Football Stadiums Belong on the Periphery
As a football fan, I’d of course be plenty happy to see the Redskins play someplace more convenient to get to than FedEx Field way out in the middle of nowhere. And as a fan of seeing more development in Washington, DC I usually like development-happy city councilman Jack Evans. But I have a very hard time seeing the logic of this plan:
Evans envisions a $2 billion to $3 billion project to tear down RFK, located on the shores of the Anacostia River just over 20 blocks due east of the Capitol Building, and build a new, 110,000-seat stadium with a retractable roof.
Such a facility could be home to much more than the Redskins, he adds.
“You build a 110,000-seat stadium with a retractable roof, and you get the World Cup,” says Evans. “And the Olympics would also be something we could compete for.”
The fundamental problem with football in an urban setting is that the NFL plays very few games. You’ve got 8 regular season home games. Throw in a bit of preseason and playoff appearances and you’re still looking at a facility that’s empty on 95 percent of days. That’s an inherently low-intensity land use and like other low-intensity land uses—farms, airports, etc.—it belongs to be way out somewhere where land is cheap and space is plentiful. Which is to say it belongs far from the city center and, in DC’s circumstances, that means outside the city limits. The fact that you might or might not attract some World Cup matches or Olympic events every couple of decades doesn’t challenge this calculus in any meaningful way.
From a pure urban planning perspective the ideal thing would be a combined football/baseball/soccer stadium that would be used quite frequently and could be located nearer to the urban core at a more accessible location. But it seems that football, baseball, and soccer team owners all have a strong preference to play in sport-specific stadia. And fortunately in the United States of America land per se is not in short supply so it’s very possible to allocate plenty of land to low-frequency sporting events. But land in the middle of big cities is in fact scarce and should be reserved for things that are used frequently.

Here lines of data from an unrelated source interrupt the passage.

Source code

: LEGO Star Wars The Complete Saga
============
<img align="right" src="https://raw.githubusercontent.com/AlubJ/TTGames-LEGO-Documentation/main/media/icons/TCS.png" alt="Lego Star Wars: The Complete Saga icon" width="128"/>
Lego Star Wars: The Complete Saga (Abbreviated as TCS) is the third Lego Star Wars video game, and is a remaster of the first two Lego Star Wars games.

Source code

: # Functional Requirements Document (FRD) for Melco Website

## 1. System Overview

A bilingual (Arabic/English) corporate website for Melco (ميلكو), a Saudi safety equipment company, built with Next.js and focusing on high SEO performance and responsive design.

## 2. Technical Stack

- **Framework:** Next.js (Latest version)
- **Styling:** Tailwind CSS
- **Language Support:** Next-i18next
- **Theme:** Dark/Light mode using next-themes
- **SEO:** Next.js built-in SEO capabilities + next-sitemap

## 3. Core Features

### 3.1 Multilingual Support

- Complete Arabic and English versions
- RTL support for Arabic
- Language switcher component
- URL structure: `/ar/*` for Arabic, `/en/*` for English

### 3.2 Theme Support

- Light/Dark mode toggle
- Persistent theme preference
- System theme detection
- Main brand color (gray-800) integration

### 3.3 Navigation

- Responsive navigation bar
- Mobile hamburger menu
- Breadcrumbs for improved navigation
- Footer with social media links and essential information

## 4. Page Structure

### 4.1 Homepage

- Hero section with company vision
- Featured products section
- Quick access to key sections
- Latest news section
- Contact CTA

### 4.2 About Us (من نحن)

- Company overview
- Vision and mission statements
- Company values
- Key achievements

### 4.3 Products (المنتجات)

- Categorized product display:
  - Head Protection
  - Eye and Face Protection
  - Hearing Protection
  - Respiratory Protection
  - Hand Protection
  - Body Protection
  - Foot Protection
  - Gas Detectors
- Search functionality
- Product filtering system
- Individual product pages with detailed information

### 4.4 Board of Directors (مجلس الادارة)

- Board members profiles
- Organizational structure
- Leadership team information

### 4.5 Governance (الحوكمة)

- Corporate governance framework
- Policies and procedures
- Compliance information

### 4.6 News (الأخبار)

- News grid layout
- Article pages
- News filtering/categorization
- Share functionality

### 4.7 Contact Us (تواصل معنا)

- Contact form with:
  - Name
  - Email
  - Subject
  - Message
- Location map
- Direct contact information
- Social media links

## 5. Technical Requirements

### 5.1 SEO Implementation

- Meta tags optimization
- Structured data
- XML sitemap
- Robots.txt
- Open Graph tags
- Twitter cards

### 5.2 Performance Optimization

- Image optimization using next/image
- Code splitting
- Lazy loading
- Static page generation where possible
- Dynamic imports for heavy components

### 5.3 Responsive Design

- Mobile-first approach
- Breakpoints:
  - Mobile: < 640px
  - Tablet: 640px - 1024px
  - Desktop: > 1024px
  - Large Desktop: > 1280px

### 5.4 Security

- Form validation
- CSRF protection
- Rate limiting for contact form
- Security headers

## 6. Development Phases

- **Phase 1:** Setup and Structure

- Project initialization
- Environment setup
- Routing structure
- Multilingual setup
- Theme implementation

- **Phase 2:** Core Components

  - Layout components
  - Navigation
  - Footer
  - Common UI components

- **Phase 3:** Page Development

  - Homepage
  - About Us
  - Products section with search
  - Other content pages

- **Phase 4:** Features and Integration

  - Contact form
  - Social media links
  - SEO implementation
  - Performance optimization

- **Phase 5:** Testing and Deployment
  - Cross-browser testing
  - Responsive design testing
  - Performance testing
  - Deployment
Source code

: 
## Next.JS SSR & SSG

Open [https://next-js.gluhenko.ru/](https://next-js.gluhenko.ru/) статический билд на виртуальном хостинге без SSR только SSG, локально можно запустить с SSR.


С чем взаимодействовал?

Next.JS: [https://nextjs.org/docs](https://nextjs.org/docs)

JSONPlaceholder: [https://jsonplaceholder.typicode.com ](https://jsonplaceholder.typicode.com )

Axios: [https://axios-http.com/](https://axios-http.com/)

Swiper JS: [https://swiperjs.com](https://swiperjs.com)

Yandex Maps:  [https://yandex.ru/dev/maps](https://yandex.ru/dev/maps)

So what should be done with the current RFK Stadium site and its associated parking lots? This seems easy to me—build a neighborhood there! We’ve got empty space, a metro station, river-frontage, everything you could ask for. Demarcate some of the land to be a new park (this is my key concession to the insidious park lobby), sell the rest of it to developers, let them build some stuff, and then watch in amazement as the property tax revenue flows in.